Wikipedia talk:Ambassadors/Steering Committee/Online Ambassador selection process/archive 1
Ssilvers suggestions
Here are my thoughts:
Q: As a Wikipedia Ambassador you would be responsible for promoting the Wikipedia community's core values and educating new users about them. What do you consider those values to be?
I would change the second sentence to read: Will you commit to upholding Wikipedia's published policies and guidelines? [We want a commitment, not a treatise.]
Q: How have you been involved with welcoming and helping new users on Wikipedia? Please provide links to recent examples.
I'm not sure we need links to recent examples.
Q: What do you see as the most important ways to reach new potential editors or better help new users become active contributors?
I think this is too philosophical. We're just trying to find ambassadors. Let's not discourage people with a brutal questionnaire
Q: How much time would you like to commit, on a weekly basis, to being an Ambassador?
Again, I think this is too open-ended. I would just say "We expect you to be available to answer questions on an almost daily basis and to be able to spend at least [two] [three] hours per week assisting students.

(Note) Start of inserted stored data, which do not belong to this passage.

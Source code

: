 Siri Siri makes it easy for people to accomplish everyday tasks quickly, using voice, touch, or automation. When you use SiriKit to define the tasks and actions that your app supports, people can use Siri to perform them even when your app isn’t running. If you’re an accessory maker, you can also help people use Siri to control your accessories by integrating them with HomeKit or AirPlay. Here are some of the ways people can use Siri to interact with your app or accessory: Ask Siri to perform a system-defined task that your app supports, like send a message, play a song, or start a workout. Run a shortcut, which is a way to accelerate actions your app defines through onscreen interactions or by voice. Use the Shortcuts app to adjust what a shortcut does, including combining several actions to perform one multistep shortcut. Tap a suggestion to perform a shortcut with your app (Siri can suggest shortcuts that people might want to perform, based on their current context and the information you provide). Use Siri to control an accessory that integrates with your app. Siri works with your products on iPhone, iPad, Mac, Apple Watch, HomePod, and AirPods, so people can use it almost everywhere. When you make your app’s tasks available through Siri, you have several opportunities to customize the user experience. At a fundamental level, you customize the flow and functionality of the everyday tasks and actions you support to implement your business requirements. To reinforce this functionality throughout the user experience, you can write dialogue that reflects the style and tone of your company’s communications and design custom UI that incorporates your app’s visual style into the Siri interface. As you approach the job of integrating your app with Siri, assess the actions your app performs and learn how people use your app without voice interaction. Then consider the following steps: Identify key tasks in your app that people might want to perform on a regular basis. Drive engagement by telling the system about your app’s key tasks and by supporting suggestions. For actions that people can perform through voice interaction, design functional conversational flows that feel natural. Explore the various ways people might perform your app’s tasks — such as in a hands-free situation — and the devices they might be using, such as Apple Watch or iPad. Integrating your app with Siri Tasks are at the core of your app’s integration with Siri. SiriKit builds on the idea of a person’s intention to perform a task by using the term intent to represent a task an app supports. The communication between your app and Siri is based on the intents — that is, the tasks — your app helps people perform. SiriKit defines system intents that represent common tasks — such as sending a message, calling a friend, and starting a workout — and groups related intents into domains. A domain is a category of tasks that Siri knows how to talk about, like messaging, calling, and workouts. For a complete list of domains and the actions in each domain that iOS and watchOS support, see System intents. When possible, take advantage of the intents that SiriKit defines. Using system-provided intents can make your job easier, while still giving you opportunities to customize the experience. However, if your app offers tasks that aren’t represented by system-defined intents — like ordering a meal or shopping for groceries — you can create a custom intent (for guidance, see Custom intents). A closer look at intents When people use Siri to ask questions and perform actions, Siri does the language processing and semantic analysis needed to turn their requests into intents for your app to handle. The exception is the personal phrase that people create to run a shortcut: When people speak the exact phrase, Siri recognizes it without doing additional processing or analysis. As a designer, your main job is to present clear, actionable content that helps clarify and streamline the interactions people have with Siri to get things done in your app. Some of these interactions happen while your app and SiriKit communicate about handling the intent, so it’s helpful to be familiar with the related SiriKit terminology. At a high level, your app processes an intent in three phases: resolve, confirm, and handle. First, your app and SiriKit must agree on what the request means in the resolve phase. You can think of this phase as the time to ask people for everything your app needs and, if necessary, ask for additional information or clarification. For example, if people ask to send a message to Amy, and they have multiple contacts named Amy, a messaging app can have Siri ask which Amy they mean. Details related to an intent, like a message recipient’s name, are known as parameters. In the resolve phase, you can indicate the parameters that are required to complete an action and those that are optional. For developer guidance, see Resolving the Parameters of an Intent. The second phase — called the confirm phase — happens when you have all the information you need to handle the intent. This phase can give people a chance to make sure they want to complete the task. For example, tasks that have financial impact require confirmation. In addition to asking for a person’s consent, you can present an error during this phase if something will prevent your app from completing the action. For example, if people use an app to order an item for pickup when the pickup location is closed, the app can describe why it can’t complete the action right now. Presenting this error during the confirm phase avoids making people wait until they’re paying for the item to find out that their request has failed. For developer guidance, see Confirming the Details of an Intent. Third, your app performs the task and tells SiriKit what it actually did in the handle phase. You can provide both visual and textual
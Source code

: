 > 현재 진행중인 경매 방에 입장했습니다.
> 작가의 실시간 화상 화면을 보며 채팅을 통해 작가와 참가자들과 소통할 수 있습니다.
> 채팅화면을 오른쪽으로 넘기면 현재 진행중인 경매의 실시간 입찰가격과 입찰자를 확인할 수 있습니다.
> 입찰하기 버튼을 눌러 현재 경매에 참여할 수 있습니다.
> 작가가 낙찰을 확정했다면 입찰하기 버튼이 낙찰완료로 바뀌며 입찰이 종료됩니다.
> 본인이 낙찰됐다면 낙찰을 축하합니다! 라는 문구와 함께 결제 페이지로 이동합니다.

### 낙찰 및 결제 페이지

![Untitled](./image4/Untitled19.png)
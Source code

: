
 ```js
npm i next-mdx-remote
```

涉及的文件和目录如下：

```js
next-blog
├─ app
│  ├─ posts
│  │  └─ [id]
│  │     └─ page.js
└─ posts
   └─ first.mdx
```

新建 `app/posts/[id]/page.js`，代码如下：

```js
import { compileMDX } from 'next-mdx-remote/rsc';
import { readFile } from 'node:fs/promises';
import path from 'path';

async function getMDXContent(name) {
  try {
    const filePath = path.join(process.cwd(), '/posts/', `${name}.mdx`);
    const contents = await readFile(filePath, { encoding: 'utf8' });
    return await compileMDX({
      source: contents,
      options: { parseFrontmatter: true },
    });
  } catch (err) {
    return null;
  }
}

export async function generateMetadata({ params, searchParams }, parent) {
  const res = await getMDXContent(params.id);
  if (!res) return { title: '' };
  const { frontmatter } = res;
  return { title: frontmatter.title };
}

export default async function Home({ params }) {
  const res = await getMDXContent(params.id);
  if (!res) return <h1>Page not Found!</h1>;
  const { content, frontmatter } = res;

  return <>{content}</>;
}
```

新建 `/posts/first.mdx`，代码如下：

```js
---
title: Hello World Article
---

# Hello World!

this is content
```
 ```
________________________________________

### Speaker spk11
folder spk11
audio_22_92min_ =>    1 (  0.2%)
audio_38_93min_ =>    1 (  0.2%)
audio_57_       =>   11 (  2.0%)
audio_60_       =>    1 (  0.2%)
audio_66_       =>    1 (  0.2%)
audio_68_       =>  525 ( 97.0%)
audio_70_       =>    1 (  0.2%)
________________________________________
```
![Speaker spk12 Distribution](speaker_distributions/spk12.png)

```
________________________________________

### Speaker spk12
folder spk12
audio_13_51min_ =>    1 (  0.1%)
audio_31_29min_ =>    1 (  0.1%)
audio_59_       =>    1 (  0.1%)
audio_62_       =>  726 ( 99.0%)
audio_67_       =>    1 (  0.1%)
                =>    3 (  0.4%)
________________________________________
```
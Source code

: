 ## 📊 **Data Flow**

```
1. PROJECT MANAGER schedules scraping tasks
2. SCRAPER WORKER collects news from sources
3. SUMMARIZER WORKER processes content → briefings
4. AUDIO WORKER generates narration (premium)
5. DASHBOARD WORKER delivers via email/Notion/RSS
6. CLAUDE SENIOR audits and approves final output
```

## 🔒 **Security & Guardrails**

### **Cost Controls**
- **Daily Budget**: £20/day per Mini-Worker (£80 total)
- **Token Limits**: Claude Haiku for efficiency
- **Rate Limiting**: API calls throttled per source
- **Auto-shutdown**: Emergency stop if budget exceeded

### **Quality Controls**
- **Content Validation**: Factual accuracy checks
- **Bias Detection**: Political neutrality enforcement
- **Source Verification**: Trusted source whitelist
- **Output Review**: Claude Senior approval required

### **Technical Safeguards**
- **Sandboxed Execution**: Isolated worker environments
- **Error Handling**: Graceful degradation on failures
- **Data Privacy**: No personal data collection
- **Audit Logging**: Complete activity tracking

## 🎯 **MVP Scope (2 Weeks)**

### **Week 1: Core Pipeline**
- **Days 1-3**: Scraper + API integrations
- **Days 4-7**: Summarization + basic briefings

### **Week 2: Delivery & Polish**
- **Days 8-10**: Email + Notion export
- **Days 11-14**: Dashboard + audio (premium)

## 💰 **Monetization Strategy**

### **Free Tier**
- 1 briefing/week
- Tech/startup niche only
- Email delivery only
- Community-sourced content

I would also tell applicants that the program is run by the committee, and that, if an ambassador is not working out, the committee may ask the person to withdraw. -Ssilvers
- Yeah, in the original questionnaire, Pete Forsyth and I discussed the tradeoff between not chasing people away with a too onerous series of questions, and using the questionnaire to set expectations and begin to introduce people to the idea of being an Online Ambassador. But at this point, that's not so necessary since we actually have examples of ambassador activity that applicants are likely to have seen. So a trimmer questionnaire makes sense. I'll implement some of your suggestions tomorrow. (In the meantime, of course, anyone should feel free to try to improve the questionnaire, or suggest other directions for it.)--Sage Ross - Online Facilitator, Wikimedia Foundation (talk) 23:33, 19 October 2010 (UTC)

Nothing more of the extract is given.